I actually read this last week (yesterday). And, it's almost a year old.
But, so what?
It is still great and jogged my mind to a time more than a decade ago when I was a full-time sports journalists and covered the Washington Huskies.
My main beat was covering the football team -- which was unquestionably the worst Pac-10 team over the years I covered it. (Now, that doesn't matter at all. What does? The amazing people I covered, telling their stories, the memories made on road trips.)
But, I remember this game. I never saw it. I remember being with a handful of former players, and texting, and saying, "Oh my God, is the game still going?" and checking in with other friends for updates. I remember thinking that Danielle's arm was going to fall off.

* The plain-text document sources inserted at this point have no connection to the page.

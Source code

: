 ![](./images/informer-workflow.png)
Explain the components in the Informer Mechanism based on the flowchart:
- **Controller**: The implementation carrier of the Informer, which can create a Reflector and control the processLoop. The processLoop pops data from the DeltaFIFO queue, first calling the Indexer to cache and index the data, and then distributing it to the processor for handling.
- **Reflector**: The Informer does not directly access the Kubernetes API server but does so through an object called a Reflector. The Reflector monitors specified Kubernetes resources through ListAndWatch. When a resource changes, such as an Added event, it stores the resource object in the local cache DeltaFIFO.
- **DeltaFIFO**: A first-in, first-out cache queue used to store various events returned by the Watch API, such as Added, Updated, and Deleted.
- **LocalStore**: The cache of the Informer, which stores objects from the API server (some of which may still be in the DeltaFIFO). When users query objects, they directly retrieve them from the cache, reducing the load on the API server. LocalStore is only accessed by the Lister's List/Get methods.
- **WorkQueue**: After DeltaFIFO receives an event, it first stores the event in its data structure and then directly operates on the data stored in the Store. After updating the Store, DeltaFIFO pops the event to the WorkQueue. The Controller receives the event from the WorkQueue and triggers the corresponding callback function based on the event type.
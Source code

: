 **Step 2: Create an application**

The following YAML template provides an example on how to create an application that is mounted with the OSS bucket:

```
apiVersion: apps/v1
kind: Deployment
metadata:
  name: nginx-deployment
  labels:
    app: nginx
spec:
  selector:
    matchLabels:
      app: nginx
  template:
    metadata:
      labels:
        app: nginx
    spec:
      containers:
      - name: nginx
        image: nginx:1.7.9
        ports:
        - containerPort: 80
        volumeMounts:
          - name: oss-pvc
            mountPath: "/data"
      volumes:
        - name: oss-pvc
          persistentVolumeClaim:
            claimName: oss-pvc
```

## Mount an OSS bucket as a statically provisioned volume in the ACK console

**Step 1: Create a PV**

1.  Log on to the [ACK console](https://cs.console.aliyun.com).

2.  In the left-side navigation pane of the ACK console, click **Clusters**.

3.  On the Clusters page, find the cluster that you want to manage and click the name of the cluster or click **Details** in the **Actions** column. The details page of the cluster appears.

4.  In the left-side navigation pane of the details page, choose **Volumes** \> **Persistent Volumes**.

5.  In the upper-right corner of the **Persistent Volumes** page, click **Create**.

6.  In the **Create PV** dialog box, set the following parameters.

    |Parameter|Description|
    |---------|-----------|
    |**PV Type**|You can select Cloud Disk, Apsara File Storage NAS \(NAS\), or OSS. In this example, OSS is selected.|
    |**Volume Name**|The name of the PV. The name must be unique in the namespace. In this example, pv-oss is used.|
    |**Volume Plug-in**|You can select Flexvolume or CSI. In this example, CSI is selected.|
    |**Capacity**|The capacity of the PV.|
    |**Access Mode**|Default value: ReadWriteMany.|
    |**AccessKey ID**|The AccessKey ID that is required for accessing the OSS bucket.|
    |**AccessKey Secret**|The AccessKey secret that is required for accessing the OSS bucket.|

Reading this was a walk down a hallway with old photos hanging on the wall. And it was a blast.
I've rooted for Heather Tarr and the Huskies since leaving Seattle. She overcame early doubts and skepticism. She let go one of her friends. And she has proven to be a legendary softball coach who, by all accounts, had done it the right way. Without condescension, I'm incredibly proud of her.
There isn't much more fun than a well done oral history and Graham Hays hits this one over the park... and beyond Amanda Fleischman's glove. It's the best thing I read this week.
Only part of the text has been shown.